Pour comprendre cette relation auto-éco-formatrice, il faut s'intéresser à la place de la connaissance symbolique et de l'imaginaire dans la formation, car l'image symbolique est précisément un monde intermédiaire entre le sensible et l'intelligible  . Nous ne pouvons développer ici les processus de cette connaissance symbolique dans la formation  , mais nous rappellerons simplement qu'ils se fondent sur l'homologie, ou la similitude entre les formes du monde naturel et les formes des gestes humains. Dans l'interaction entre la personne et l'environnement, l'imagination est le lieu intermédiaire entre le sensible et l'intelligible, le lieu des correspondances symboliques et des résonances harmoniques. C'est la forme de l'interaction sensori-motrice entre la personne et l'environnement qui s'intériorise dans la psyché sous forme d'images  . Autrement dit, c'est la forme même de nos gestes, la structure dynamique de nos interactions qui s'intériorise en images. Cette intériorisation de la forme du geste est le schème. Le schème c'est la forme d'un mouvement, l'abstraction du geste  . Les gestes fondamentaux de l'être humain : se dresser, se nourrir, se reproduire, sont alors les grandes matrices qui polarisent l'imagination de la formation humaine. Gilbert Durand nomme ce processus de formation le trajet anthropologique.
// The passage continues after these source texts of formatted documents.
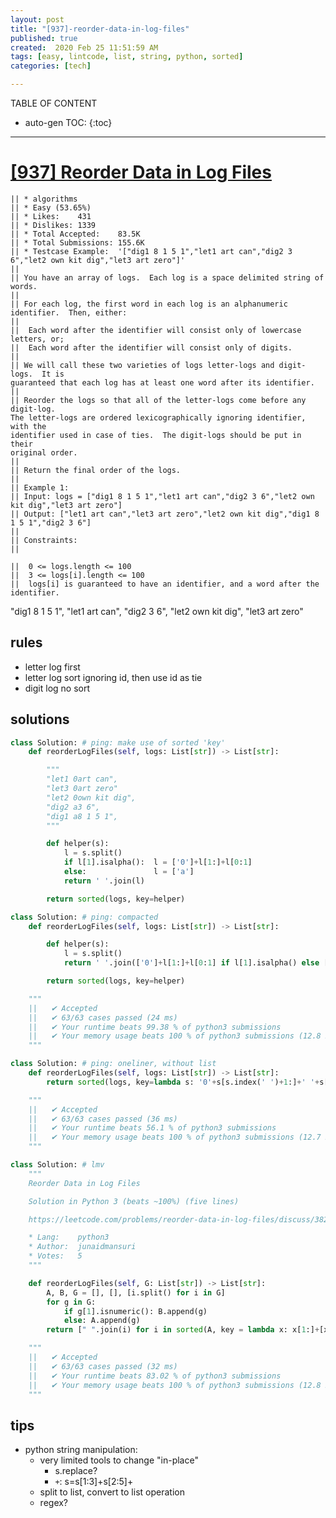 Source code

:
 ```yaml
---
layout: post
title: "[937]-reorder-data-in-log-files"
published: true
created:  2020 Feb 25 11:51:59 AM
tags: [easy, lintcode, list, string, python, sorted]
categories: [tech]

---
```


TABLE OF CONTENT

* auto-gen TOC:
{:toc}

- - -

# [[937] Reorder Data in Log Files](https://leetcode.com/problems/reorder-data-in-log-files/description/)

    || * algorithms
    || * Easy (53.65%)
    || * Likes:    431
    || * Dislikes: 1339
    || * Total Accepted:    83.5K
    || * Total Submissions: 155.6K
    || * Testcase Example:  '["dig1 8 1 5 1","let1 art can","dig2 3 6","let2 own kit dig","let3 art zero"]'
    || 
    || You have an array of logs.  Each log is a space delimited string of words.
    || 
    || For each log, the first word in each log is an alphanumeric identifier.  Then, either:
    || 
    || 	Each word after the identifier will consist only of lowercase letters, or;
    || 	Each word after the identifier will consist only of digits.
    || 
    || We will call these two varieties of logs letter-logs and digit-logs.  It is
    guaranteed that each log has at least one word after its identifier.
    || 
    || Reorder the logs so that all of the letter-logs come before any digit-log. 
    The letter-logs are ordered lexicographically ignoring identifier, with the
    identifier used in case of ties.  The digit-logs should be put in their
    original order.
    || 
    || Return the final order of the logs.
    || 
    || Example 1:
    || Input: logs = ["dig1 8 1 5 1","let1 art can","dig2 3 6","let2 own kit dig","let3 art zero"]
    || Output: ["let1 art can","let3 art zero","let2 own kit dig","dig1 8 1 5 1","dig2 3 6"]
    || 
    || Constraints:
    || 

    || 	0 <= logs.length <= 100
    || 	3 <= logs[i].length <= 100
    || 	logs[i] is guaranteed to have an identifier, and a word after the identifier.

"dig1 8 1 5 1",
"let1 art can",
"dig2 3 6",
"let2 own kit dig",
"let3 art zero"

## rules

* letter log first
* letter log sort ignoring id, then use id as tie
* digit log no sort

## solutions


```python
class Solution: # ping: make use of sorted 'key'
    def reorderLogFiles(self, logs: List[str]) -> List[str]:

        """
        "let1 0art can",
        "let3 0art zero"
        "let2 0own kit dig",
        "dig2 a3 6",
        "dig1 a8 1 5 1",
        """

        def helper(s):
            l = s.split()
            if l[1].isalpha():  l = ['0']+l[1:]+l[0:1]
            else:               l = ['a']
            return ' '.join(l)

        return sorted(logs, key=helper)

class Solution: # ping: compacted
    def reorderLogFiles(self, logs: List[str]) -> List[str]:

        def helper(s):
            l = s.split()
            return ' '.join(['0']+l[1:]+l[0:1] if l[1].isalpha() else ['a'])

        return sorted(logs, key=helper)

    """
    ||   ✔ Accepted
    ||   ✔ 63/63 cases passed (24 ms)
    ||   ✔ Your runtime beats 99.38 % of python3 submissions
    ||   ✔ Your memory usage beats 100 % of python3 submissions (12.8 MB)
    """

class Solution: # ping: oneliner, without list
    def reorderLogFiles(self, logs: List[str]) -> List[str]:
        return sorted(logs, key=lambda s: '0'+s[s.index(' ')+1:]+' '+s[0:s.index(' ')] if s[s.index(' ')+1].isalpha() else 'a')

    """
    ||   ✔ Accepted
    ||   ✔ 63/63 cases passed (36 ms)
    ||   ✔ Your runtime beats 56.1 % of python3 submissions
    ||   ✔ Your memory usage beats 100 % of python3 submissions (12.7 MB)
    """

class Solution: # lmv
    """
    Reorder Data in Log Files

    Solution in Python 3 (beats ~100%) (five lines)

    https://leetcode.com/problems/reorder-data-in-log-files/discuss/382667

    * Lang:    python3
    * Author:  junaidmansuri
    * Votes:   5
    """

    def reorderLogFiles(self, G: List[str]) -> List[str]:
        A, B, G = [], [], [i.split() for i in G]
        for g in G:
            if g[1].isnumeric(): B.append(g)
            else: A.append(g)
        return [" ".join(i) for i in sorted(A, key = lambda x: x[1:]+[x[0]]) + B]

    """
    ||   ✔ Accepted
    ||   ✔ 63/63 cases passed (32 ms)
    ||   ✔ Your runtime beats 83.02 % of python3 submissions
    ||   ✔ Your memory usage beats 100 % of python3 submissions (12.8 MB)
    """
```


## tips

* python string manipulation:
  - very limited tools to change "in-place"
      * s.replace?
      * `+`: s=s[1:3]+s[2:5]+
  - split to list, convert to list operation
  - regex?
C'est-à-dire l'incessant échange qui existe au niveau de l'imaginaire entre les pulsions subjectives et assimilatrices et les intimations objectives émanant du milieu cosmique et social. (Durand, 1969, p. 38)

La station debout oriente la structure ascensionnelle de l'imaginaire diurne. Intimement liée à la lumière, elle s'effectue par un geste dont la forme est à la fois héroïque (parce que se dresser est toujours un effort) et antithétique (parce que ce geste oppose radicalement le bas et le haut, la lumière et les ténèbres...). Dès lors, se dresser c'est toujours valoriser l'héroïsme et l'opposition. On se dresse, face, ou contre l'environnement, l'adversité... Le geste de l'avalement dont la forme nous porte vers les rêveries de l'intimité et de l'intériorité oriente l'imaginaire nocturne mystique. Avaler c'est dans le même temps devenir ce que l'on mange et l'assimiler à soi. La structure de l'avalement dont l'archétype est la succion du lait maternel se prolonge et résonne avec toutes les formes de fusion jusqu'à celle du sujet et de son environnement. Enfin, le geste de la reproduction se caractérise par les formes cycliques, rythmiques et complémentaires. Cet imaginaire nocturne synthétique est celui de toutes les pensées paradoxales qui gèrent les polarités dans la complémentarité.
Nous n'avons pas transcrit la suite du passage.